The ink storage tube 7 is a tubular body, which is opened at both ends and formed by resin extrusion molding. A rear part of the holder 6 with the tip body 2 is press fit and fastened to the opening part of the front end of the ink storage tube 7. The tail plug 8 having an air passage hole passing therethrough is press fit and fastened to the opening part of the rear end of the ink storage tube 7. The ink storage tube 7 is filled with an ink 71 (e.g., a aqueous gel ink having a shear viscosity reducing, or an oil-based ink of an intermediate viscosity), and grease like follower material 72 which is located at the rear end of the ink 71 and moves forward with consumption of the ink 71.

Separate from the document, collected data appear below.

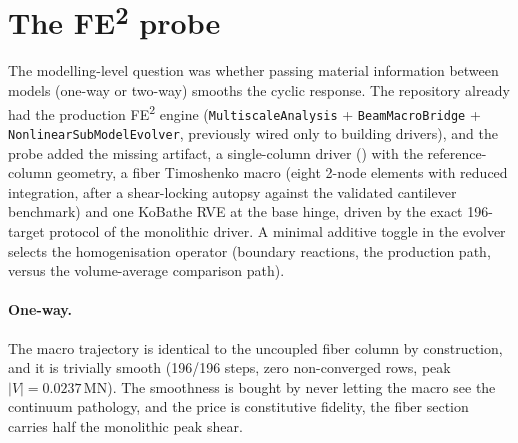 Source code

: \section{The FE\textsuperscript{2} probe}
\label{sec:fe2-probe}

The modelling-level question was whether passing material information
between models (one-way or two-way) smooths the cyclic response. The
repository already had the production FE\textsuperscript{2} engine
(\texttt{MultiscaleAnalysis} + \texttt{BeamMacroBridge} +
\texttt{NonlinearSubModelEvolver}, previously wired only to building
drivers), and the probe added the missing artifact, a single-column
driver () with the reference-column
geometry, a fiber Timoshenko macro (eight 2-node elements with reduced
integration, after a shear-locking autopsy against the validated
cantilever benchmark) and one KoBathe RVE at the base hinge, driven by
the exact 196-target protocol of the monolithic driver. A minimal
additive toggle in the evolver selects the homogenisation operator
(boundary reactions, the production path, versus the volume-average
comparison path).

\paragraph{One-way.} The macro trajectory is identical to the
uncoupled fiber column by construction, and it is trivially smooth
(196/196 steps, zero non-converged rows, peak $|V| = 0.0237$\,MN). The
smoothness is bought by never letting the macro see the continuum
pathology, and the price is constitutive fidelity, the fiber section
carries half the monolithic peak shear.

The tip body 2 consists of a straight cylindrical member (outside diameter=0.8 mm, and inside diameter=0.52 mm) made of metal (for example, austenite stainless steel, such as SUS304 or SUS321). An edge part 21, which is inwardly bent and annular as viewed from top, is formed at the apex of the tip body 2 by inward press deforming. Three inward protrusions 22 (i.e., ball receiving seats), while being equiangularly arranged, are formed, by inward press deforming, on the inner side wall of the tip body 2, which is located rearwardly of the edge part 21. A ball 3 (outside diameter=0.5 mm) is rotatably embraced at a part (i.e., ball embracing part) between the inner surface of the edge part 21 and the front surface of the inward protrusions 22.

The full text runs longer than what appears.